Over two days, the precinct buzzed with energy and ideas. The Frugal Food Canteen demonstrated resourcefulness, transforming rescued produce into meals that were both experimental and nourishing, The Seeds of the Future Bank invited visitors to exchange skills and time, imagining alternative economies of care and fostering trust, reciprocity, and collaboration across generations. Troy Innocent, from RMIT’s Future Play Lab, led a Live Action Role Play (LARP) that invited participants to step into 2050—joining factions, tackling challenges, and exploring Indigenous-led urban design—transforming the precinct into a stage for immersive, collaborative storytelling about climate, community, and the future of cities. Giant puppets roamed the street, workshops and pop-ups invited hands-on experimentation, and music from Rainbow Chan, DJ PGZ, and Andrew 88 created spaces for joy, connection, and shared experience.

AR headsets and mixed reality installations allowed visitors to experience the past, and imagine the future of City North, revealing how design, ecology, and community intersect across time and place. Robots like Haku and AI-driven installations encouraged curiosity, interaction, and co-creation, while digital photobooths and immersive storytelling platforms and live experiences  enabled participants to step into different perspectives—exploring future communities, imagining urban regeneration, and fostering empathy and shared responsibility for the environment.

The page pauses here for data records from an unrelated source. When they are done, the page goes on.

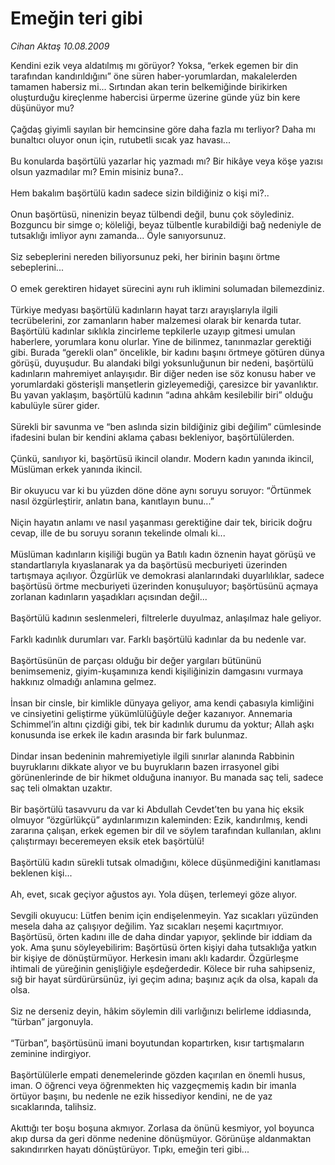 # Emeğin teri gibi

*Cihan Aktaş 10.08.2009*

<div class="taraf_structure_2col_1zq">
<div class="margen_n">



 <p>Kendini ezik veya aldatılmış mı görüyor? Yoksa, “erkek egemen bir din tarafından kandırıldığını” öne süren haber-yorumlardan, makalelerden tamamen habersiz mi... Sırtından akan terin belkemiğinde birikirken oluşturduğu kireçlenme habercisi ürperme üzerine günde yüz bin kere düşünüyor mu? <br/><br/>Çağdaş giyimli sayılan bir hemcinsine göre daha fazla mı terliyor? Daha mı bunaltıcı oluyor onun için, rutubetli sıcak yaz havası... <br/><br/>Bu konularda başörtülü yazarlar hiç yazmadı mı? Bir hikâye veya köşe yazısı olsun yazmadılar mı? Emin misiniz buna?.. <br/><br/>Hem bakalım başörtülü kadın sadece sizin bildiğiniz o kişi mi?.. <br/><br/>Onun başörtüsü, ninenizin beyaz tülbendi değil, bunu çok söylediniz. Bozguncu bir simge o; köleliği, beyaz tülbentle kurabildiği bağ nedeniyle de tutsaklığı imliyor aynı zamanda... Öyle sanıyorsunuz. <br/><br/>Siz sebeplerini nereden biliyorsunuz peki, her birinin başını örtme sebeplerini... <br/><br/>O emek gerektiren hidayet sürecini aynı ruh iklimini solumadan bilemezdiniz. <br/><br/>Türkiye medyası başörtülü kadınların hayat tarzı arayışlarıyla ilgili tecrübelerini, zor zamanların haber malzemesi olarak bir kenarda tutar. Başörtülü kadınlar sıklıkla zincirleme tepkilerle uzayıp gitmesi umulan haberlere, yorumlara konu olurlar. Yine de bilinmez, tanınmazlar gerektiği gibi. Burada “gerekli olan” öncelikle, bir kadını başını örtmeye götüren dünya görüşü, duyuşudur. Bu alandaki bilgi yoksunluğunun bir nedeni, başörtülü kadınların mahremiyet anlayışıdır. Bir diğer neden ise söz konusu haber ve yorumlardaki gösterişli manşetlerin gizleyemediği, çaresizce bir yavanlıktır. Bu yavan yaklaşım, başörtülü kadının “adına ahkâm kesilebilir biri” olduğu kabulüyle sürer gider. <br/><br/>Sürekli bir savunma ve “ben aslında sizin bildiğiniz gibi değilim” cümlesinde ifadesini bulan bir kendini aklama çabası bekleniyor, başörtülülerden. <br/><br/>Çünkü, sanılıyor ki, başörtüsü ikincil olandır. Modern kadın yanında ikincil, Müslüman erkek yanında ikincil. <br/><br/>Bir okuyucu var ki bu yüzden döne döne aynı soruyu soruyor: “Örtünmek nasıl özgürleştirir, anlatın bana, kanıtlayın bunu...” <br/><br/>Niçin hayatın anlamı ve nasıl yaşanması gerektiğine dair tek, biricik doğru cevap, ille de bu soruyu soranın tekelinde olmalı ki... <br/><br/>Müslüman kadınların kişiliği bugün ya Batılı kadın öznenin hayat görüşü ve standartlarıyla kıyaslanarak ya da başörtüsü mecburiyeti üzerinden tartışmaya açılıyor. Özgürlük ve demokrasi alanlarındaki duyarlılıklar, sadece başörtüsü örtme mecburiyeti üzerinden konuşuluyor; başörtüsünü açmaya zorlanan kadınların yaşadıkları açısından değil... <br/><br/>Başörtülü kadının seslenmeleri, filtrelerle duyulmaz, anlaşılmaz hale geliyor. <br/><br/>Farklı kadınlık durumları var. Farklı başörtülü kadınlar da bu nedenle var. <br/><br/>Başörtüsünün de parçası olduğu bir değer yargıları bütününü benimsemeniz, giyim-kuşamınıza kendi kişiliğinizin damgasını vurmaya hakkınız olmadığı anlamına gelmez. <br/><br/>İnsan bir cinsle, bir kimlikle dünyaya geliyor, ama kendi çabasıyla kimliğini ve cinsiyetini geliştirme yükümlülüğüyle değer kazanıyor. Annemaria Schimmel’in altını çizdiği gibi, tek bir kadınlık durumu da yoktur; Allah aşkı konusunda ise erkek ile kadın arasında bir fark bulunmaz. <br/><br/>Dindar insan bedeninin mahremiyetiyle ilgili sınırlar alanında Rabbinin buyruklarını dikkate alıyor ve bu buyrukların bazen irrasyonel gibi görünenlerinde de bir hikmet olduğuna inanıyor. Bu manada saç teli, sadece saç teli olmaktan uzaktır. <br/><br/>Bir başörtülü tasavvuru da var ki Abdullah Cevdet’ten bu yana hiç eksik olmuyor “özgürlükçü” aydınlarımızın kaleminden: Ezik, kandırılmış, kendi zararına çalışan, erkek egemen bir dil ve söylem tarafından kullanılan, aklını çalıştırmayı beceremeyen eksik etek başörtülü! <br/><br/>Başörtülü kadın sürekli tutsak olmadığını, kölece düşünmediğini kanıtlaması beklenen kişi... <br/><br/>Ah, evet, sıcak geçiyor ağustos ayı. Yola düşen, terlemeyi göze alıyor. <br/><br/>Sevgili okuyucu: Lütfen benim için endişelenmeyin. Yaz sıcakları yüzünden mesela daha az çalışıyor değilim. Yaz sıcakları neşemi kaçırtmıyor. Başörtüsü, örten kadını ille de daha dindar yapıyor, şeklinde bir iddiam da yok. Ama şunu söyleyebilirim: Başörtüsü örten kişiyi daha tutsaklığa yatkın bir kişiye de dönüştürmüyor. Herkesin imanı aklı kadardır. Özgürleşme ihtimali de yüreğinin genişliğiyle eşdeğerdedir. Kölece bir ruha sahipseniz, sığ bir hayat sürdürürsünüz, iyi geçim adına; başınız açık da olsa, kapalı da olsa. <br/><br/>Siz ne derseniz deyin, hâkim söylemin dili varlığınızı belirleme iddiasında, “türban” jargonuyla. <br/><br/>“Türban”, başörtüsünü imani boyutundan kopartırken, kısır tartışmaların zeminine indirgiyor. <br/><br/>Başörtülülerle empati denemelerinde gözden kaçırılan en önemli husus, iman. O öğrenci veya öğrenmekten hiç vazgeçmemiş kadın bir imanla örtüyor başını, bu nedenle ne ezik hissediyor kendini, ne de yaz sıcaklarında, talihsiz.<br/><br/>Akıttığı ter boşu boşuna akmıyor. Zorlasa da önünü kesmiyor, yol boyunca akıp dursa da geri dönme nedenine dönüşmüyor. Görünüşe aldanmaktan sakındırırken hayatı dönüştürüyor. Tıpkı, emeğin teri gibi...</p>
<br/>
<br/>
<br/>



<br/>


<div id="taraf_not">
</div>

</div>


</div>
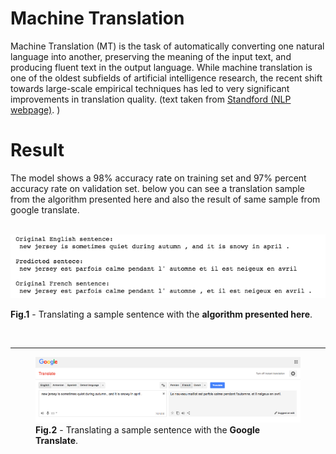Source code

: # Machine Translation
Machine Translation (MT) is the task of automatically converting one natural language into another, preserving the meaning of the input text, and producing fluent text in the output language. While machine translation is one of the oldest subfields of artificial intelligence research, the recent shift towards large-scale empirical techniques has led to very significant improvements in translation quality. (text taken from <a href = "https://nlp.stanford.edu/projects/mt.shtml">Standford (NLP webpage)</a>. )

# Result
The model shows a 98% accuracy rate on training set and 97% percent accuracy rate on validation set. below you can see a translation sample from the algorithm presented here and also the result of same sample from google translate.

<br>

<img src = "./images/result.png">
<p style="font-size: 14px;"> <b>Fig.1</b> - Translating a sample sentence with the <b>algorithm presented here</b>. </p>

<br>
<hr>

<figure>
  <img src = "./images/google_translate_result.png">
  <figcaption><b>Fig.2</b> - Translating a sample sentence with the <b>Google Translate</b>. </figcaption>
</figure>
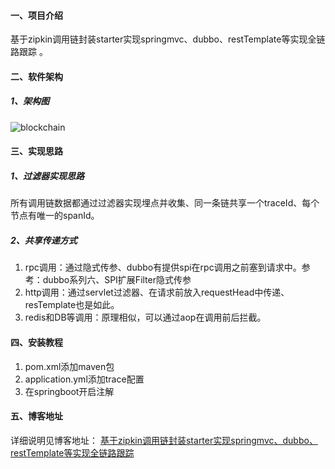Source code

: #### 一、项目介绍
基于zipkin调用链封装starter实现springmvc、dubbo、restTemplate等实现全链路跟踪 。

#### 二、软件架构
##### 1、架构图
![blockchain](https://img2018.cnblogs.com/blog/843808/201811/843808-20181111233335288-234628875.png "架构图")

#### 三、实现思路
##### 1、过滤器实现思路
所有调用链数据都通过过滤器实现埋点并收集、同一条链共享一个traceId、每个节点有唯一的spanId。
##### 2、共享传递方式
1. rpc调用：通过隐式传参、dubbo有提供spi在rpc调用之前塞到请求中。参考：dubbo系列六、SPI扩展Filter隐式传参
2. http调用：通过servlet过滤器、在请求前放入requestHead中传递、resTemplate也是如此。
3. redis和DB等调用：原理相似，可以通过aop在调用前后拦截。

#### 四、安装教程
1. pom.xml添加maven包
2. application.yml添加trace配置
3. 在springboot开启注解
#### 五、博客地址
详细说明见博客地址：
[基于zipkin调用链封装starter实现springmvc、dubbo、restTemplate等实现全链路跟踪 ](https://www.cnblogs.com/wangzhuxing/p/9944135.html)
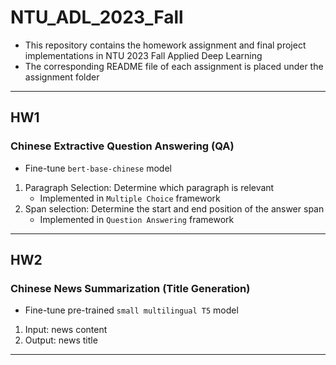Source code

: # NTU_ADL_2023_Fall
- This repository contains the homework assignment and final project implementations in NTU 2023 Fall Applied Deep Learning
- The corresponding README file of each assignment is placed under the assignment folder
* * *
## HW1
### Chinese Extractive Question Answering (QA)
- Fine-tune `bert-base-chinese` model
1. Paragraph Selection: Determine which paragraph is relevant
   - Implemented in `Multiple Choice` framework
2. Span selection: Determine the start and end position of the answer span
   - Implemented in `Question Answering` framework
* * *
## HW2
### Chinese News Summarization (Title Generation)
- Fine-tune pre-trained `small multilingual T5` model
1. Input: news content
2. Output: news title
* * *

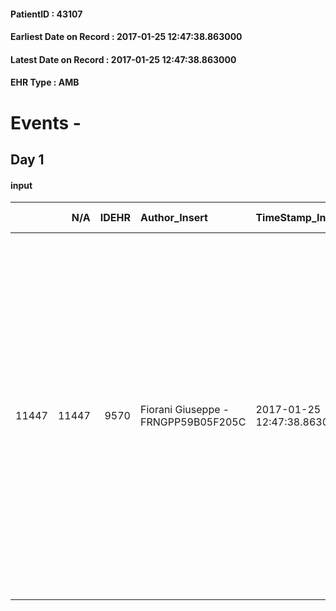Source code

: 
#### PatientID : 43107
#### Earliest Date on Record : 2017-01-25 12:47:38.863000
#### Latest Date on Record : 2017-01-25 12:47:38.863000
#### EHR Type : AMB

# Events - 

## Day 1

#### input
|       |    N/A |   IDEHR | Author_Insert                       | TimeStamp_Insert           | EHRType   |   PatientID |   IDDigitalSignDocument | persone_vicine   |   Unnamed: 0_x.1 |   IDANAMNESI_SOCIALE | Patient   | FamigliaAltro   | Paziente_T   | FamigliaAltro_T   |   Non_Rilevabile_x.1 | Note_Non_Rilevabile_x.1   | opt_Problemi   | Note_I                                                                                                                                                                                                                                                                                                                                                                                                                                  | chk_contr_sintomi   | chk_competenza                                 | opt_paziente_a   | opt_famiglia_a   | opt_adeguatezza   | opt_paziente_solo   | ds_note_con                                                                | opt_presente_assente   | Presenza_minori   | Caregiver_principale   | opt_capacita         | ds_familiari_coinv   | opt_necessario   | opt_presente   | opt_risorse_ec   | opt_paziente_psi   | opt_Ins_vol   | opt_paziente_ad   | opt_caregiver_ad   | opt_esenzione   | opt_inv_civile   |   invalidita_perc | ds_codice_es   | Needs     | Domestic partnership   | Fragility                    | opt_disponibilita_f   | opt_indennita_acc   | opt_legge   | opt_famiglia_psi   | opt_disponibilit_paz   |
|------:|-------:|--------:|:------------------------------------|:---------------------------|:----------|------------:|------------------------:|:-----------------|-----------------:|---------------------:|:----------|:----------------|:-------------|:------------------|---------------------:|:--------------------------|:---------------|:----------------------------------------------------------------------------------------------------------------------------------------------------------------------------------------------------------------------------------------------------------------------------------------------------------------------------------------------------------------------------------------------------------------------------------------|:--------------------|:-----------------------------------------------|:-----------------|:-----------------|:------------------|:--------------------|:---------------------------------------------------------------------------|:-----------------------|:------------------|:-----------------------|:---------------------|:---------------------|:-----------------|:---------------|:-----------------|:-------------------|:--------------|:------------------|:-------------------|:----------------|:-----------------|------------------:|:---------------|:----------|:-----------------------|:-----------------------------|:----------------------|:--------------------|:------------|:-------------------|:-----------------------|
| 11447 |  11447 |    9570 | Fiorani Giuseppe - FRNGPP59B05F205C | 2017-01-25 12:47:38.863000 | AMB       |       43107 |                  627129 | N/A              |             5080 |                 3298 | Si#1      | Si#1            | No#0         | Si#1              |                    0 | NR                        | No#0           | Pz non oncologica,affetta da IRC 5D in dialisi peritoneale da febbario 2013 ed emodialisi dal ricovero attualmente in atto tramite CVC temporaneo in vena giugulare interna destra;attuali condizioni in rapido peggioramento ,con assenza di cognizione sul quadro clinico,giustificanti un approccio palliativo. La famiglia concorda nel percorso delle CP e chiede il trasferimento in hospice per la gestione dei sintomi avanzati | controllo sintomi#0 | competenza/capacit√† assistenziale caregiver#0 | Indefinite#2     | Congruenti#1     | Si#1              | No#0                | Vive con il marito Giovanni di aa 83. Due figli maschi,entrambi fuori casa | Presente#1             | No#0              | Il marito              | Non incrementabile#2 | i figli              | Si#1             | No#0           | Adeguate#1       | No#0               | No#0          | Problematica#0    | Totale#2           | Si#1            | Si#1             |               100 | E01            | Clinici#0 | Coniuge/Convivente#0   | sovraccarico assistenziale#4 | No#0                  | No#0                | No#0        | No#0               | No#0                   |


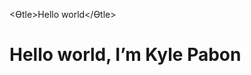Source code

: <!DOCTYPE html>

<html>

<head>

<Ɵtle>Hello world</Ɵtle>

</head>

<body>

<h1> Hello world, I’m Kyle Pabon </h1>

</body>

</html>
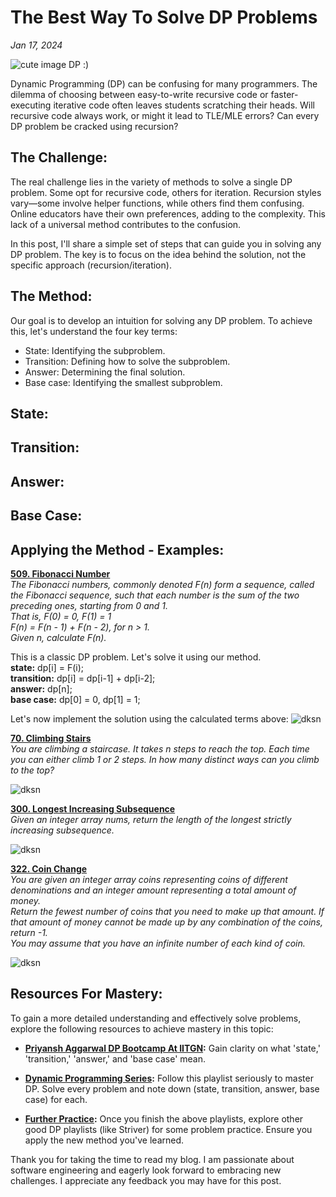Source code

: # The Best Way To Solve DP Problems

_Jan 17, 2024_

![cute image DP :)](https://i.ytimg.com/vi/aPQY__2H3tE/maxresdefault.jpg)

Dynamic Programming (DP) can be confusing for many programmers. The dilemma of choosing between easy-to-write recursive code or faster-executing iterative code often leaves students scratching their heads. Will recursive code always work, or might it lead to TLE/MLE errors? Can every DP problem be cracked using recursion?


## The Challenge:
The real challenge lies in the variety of methods to solve a single DP problem. Some opt for recursive code, others for iteration. Recursion styles vary—some involve helper functions, while others find them confusing. Online educators have their own preferences, adding to the complexity. This lack of a universal method contributes to the confusion.  

In this post, I'll share a simple set of steps that can guide you in solving any DP problem. The key is to focus on the idea behind the solution, not the specific approach (recursion/iteration).


## The Method:
Our goal is to develop an intuition for solving any DP problem. To achieve this, let's understand the four key terms:

- State: Identifying the subproblem.
- Transition: Defining how to solve the subproblem.
- Answer: Determining the final solution.
- Base case: Identifying the smallest subproblem.

## State:


## Transition:


## Answer:


## Base Case:


## Applying the Method - Examples:

**[509. Fibonacci Number](https://leetcode.com/problems/fibonacci-number/)**  
_The Fibonacci numbers, commonly denoted F(n) form a sequence, called the Fibonacci sequence, such that each number is the sum of the two preceding ones, starting from 0 and 1._  
_That is,_
_F(0) = 0, F(1) = 1_  
_F(n) = F(n - 1) + F(n - 2), for n > 1._  
_Given n, calculate F(n)._  

This is a classic DP problem. Let's solve it using our method.  
**state:** dp[i] = F(i);  
**transition:** dp[i] = dp[i-1] + dp[i-2];  
**answer:** dp[n];  
**base case:** dp[0] = 0, dp[1] = 1;  

Let's now implement the solution using the calculated terms above:
![dksn](/raw_data/Projects/blog%20project/BlogContent/images/blog-post2-fibo.jpg)  


**[70. Climbing Stairs](https://leetcode.com/problems/climbing-stairs/)**  
*You are climbing a staircase. It takes n steps to reach the top.*
*Each time you can either climb 1 or 2 steps. In how many distinct ways can you climb to the top?*   

![dksn](/raw_data/Projects/blog%20project/BlogContent/images/blog-post2-stairs.jpg)


**[300. Longest Increasing Subsequence](https://leetcode.com/problems/longest-increasing-subsequence/)**  
*Given an integer array nums, return the length of the longest strictly increasing subsequence.*  

![dksn](/raw_data/Projects/blog%20project/BlogContent/images/blog-post2-lis.jpg)


**[322. Coin Change](https://leetcode.com/problems/coin-change/)**  
*You are given an integer array coins representing coins of different denominations and an integer amount representing a total amount of money.*  
*Return the fewest number of coins that you need to make up that amount. If that amount of money cannot be made up by any combination of the coins, return -1.*  
*You may assume that you have an infinite number of each kind of coin.*  

![dksn](/raw_data/Projects/blog%20project/BlogContent/images/blog-post2-coin.jpg)



## Resources For Mastery:
To gain a more detailed understanding and effectively solve problems, explore the following resources to achieve mastery in this topic:
- **[Priyansh Aggarwal DP Bootcamp At IITGN](https://www.youtube.com/playlist?list=PLAj_13N2fk-RA6wvOUmWOyUeL9zmWFJoI):**  Gain clarity on what 'state,' 'transition,' 'answer,' and 'base case' mean.

- **[Dynamic Programming Series](https://www.youtube.com/playlist?list=PLcXpkI9A-RZI-xF76L0sZq_u-k_yHz8pd):** Follow this playlist seriously to master DP. Solve every problem and note down (state, transition, answer, base case) for each.

- **[Further Practice](https://www.youtube.com/playlist?list=PLgUwDviBIf0qUlt5H_kiKYaNSqJ81PMMY):** Once you finish the above playlists, explore other good DP playlists (like Striver) for some problem practice. Ensure you apply the new method you've learned.

Thank you for taking the time to read my blog. I am passionate about software engineering and eagerly look forward to embracing new challenges. I appreciate any feedback you may have for this post.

Through gaming, speculative design, and participatory public art, advanced technologies became tools to make ideas tangible and actionable, demonstrating how imagination, collaboration, and inclusive innovation are embedded in the precinct itself.

Indigenous Responsible Practice and truth-telling were woven into every aspect of the festival through First Nations knowledge, history, and culture, and collaboration. The Welcome to Country and Indigenous Celebration led by Jaeden Williams acknowledged the meeting places of the Woi Wurrung and Boon Wurrung peoples and the eastern Kulin Nation, reminding everyone that the city’s future is inseparable from Country, culture, and community. This understanding is embedded in the design of the social innovation precinct and all research, teaching, and community engagement.

The festival also showcased projects from the RMIT City North Activation Challenge, highlighting student, staff, and partner co-designs to make the precinct more liveable, connected, and regenerative. These projects reflected the precinct’s long-term ambitions: integrating community, technology, social care, and inclusive innovation to create urban spaces that support people and planet.

City North is a living ecosystem of people, ideas, and practice. RMIT, the City of Melbourne, Regen Melbourne, Aurecon, the University of Melbourne, and a network of education, industry, and community partners are building a platform for inclusive, regenerative innovation. Each conversation, workshop, and activation strengthens this ecosystem, showing how imagination, technology, and social responsibility can combine to shape the city itself.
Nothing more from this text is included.